The algorithm applies equally well to irrational and rational numbers, right? But, it seems that in the literature, people always confine themselves to the rational case. That is, the initial basis vectors are always like $[101, 394, 5677]$, but never $[\sqrt{2}, \sqrt{345}, \sqrt{13}]$.

One should note that the irrational case is the most generic case, as in the Diophantine approximation problem.

  • $\begingroup$ Maybe, because there are no irrational numbers outside of symbolic computations? $\endgroup$
    – Bort
    Mar 22, 2017 at 14:31

1 Answer 1


I am by no means an expert on LLL, but I have worked with it before. Please correct me if this answer is in some way incorrect.

Define a basis $\beta = \{v_1,v_2,\ldots,v_n\}$ for $\mathbb{R}^n$. Then the lattice $L$ generated by $\beta$ is the set of integer linear combinations of $\beta$:

$$ L = \{ m_1v_1 + \cdots + m_nv_n : m_i \in \mathbb{Z} \} $$

This means the $\beta$-coordinate representation of vectors in $L$ are entirely integers.

The basis $B$ is a set of vectors in $L$ that spans $L$ by integer linear combinations of the vectors in $B$. Since each of the vectors in $B$ are in $L$, they must have integer coordinates with respect to $\beta$, but they may not have integer entries as vectors in $\mathbb{R}^n$.

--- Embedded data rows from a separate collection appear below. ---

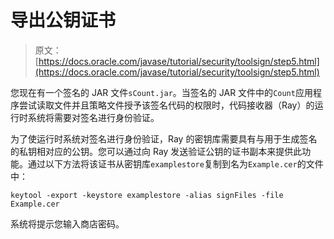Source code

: # 导出公钥证书

> 原文： [https://docs.oracle.com/javase/tutorial/security/toolsign/step5.html](https://docs.oracle.com/javase/tutorial/security/toolsign/step5.html)

您现在有一个签名的 JAR 文件`sCount.jar`。当签名的 JAR 文件中的`Count`应用程序尝试读取文件并且策略文件授予该签名代码的权限时，代码接收器（Ray）的运行时系统将需要对签名进行身份验证。

为了使运行时系统对签名进行身份验证，Ray 的密钥库需要具有与用于生成签名的私钥相对应的公钥。您可以通过向 Ray 发送验证公钥的证书副本来提供此功能。通过以下方法将该证书从密钥库`examplestore`复制到名为`Example.cer`的文件中：

```
keytool -export -keystore examplestore -alias signFiles -file Example.cer

```

系统将提示您输入商店密码。
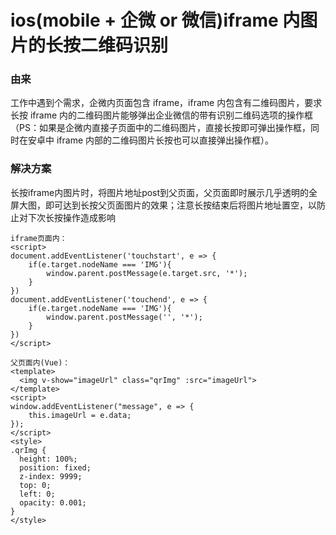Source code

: # ios(mobile + 企微 or 微信)iframe 内图片的长按二维码识别

### 由来

工作中遇到个需求，企微内页面包含 iframe，iframe 内包含有二维码图片，要求长按 iframe 内的二维码图片能够弹出企业微信的带有识别二维码选项的操作框（PS：如果是企微内直接子页面中的二维码图片，直接长按即可弹出操作框，同时在安卓中 iframe 内部的二维码图片长按也可以直接弹出操作框）。

### 解决方案
长按iframe内图片时，将图片地址post到父页面，父页面即时展示几乎透明的全屏大图，即可达到长按父页面图片的效果；注意长按结束后将图片地址置空，以防止对下次长按操作造成影响

```
iframe页面内：
<script>
document.addEventListener('touchstart', e => {
    if(e.target.nodeName === 'IMG'){
        window.parent.postMessage(e.target.src, '*');
    }
})
document.addEventListener('touchend', e => {
    if(e.target.nodeName === 'IMG'){
        window.parent.postMessage('', '*');
    }
})
</script>

父页面内(Vue)：
<template>
  <img v-show="imageUrl" class="qrImg" :src="imageUrl">
</template>
<script>
window.addEventListener("message", e => {
    this.imageUrl = e.data;
});
</script>
<style>
.qrImg {
  height: 100%;
  position: fixed;
  z-index: 9999;
  top: 0;
  left: 0;
  opacity: 0.001;
}
</style>
```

To make this concrete, consider the lattice $L$ spanned by $\beta = \{ (\sqrt{2},0), (0,\sqrt{3}) \}$. Then $B = \{(\sqrt{2},0),(\sqrt{2},\sqrt{3}) \}$ is a basis for $L$. Note that the vectors in $B$ have irrational entries. The coordinates of $(\sqrt{2},0)$ in the basis $\beta$ is $(1,0)$ and the coordinates of $(\sqrt{2},\sqrt{3})$ in $\beta$ is $(1,1)$. So while the vectors in $B$ do not have integer values, they do have integer coordinates with respect to the basis $\beta$.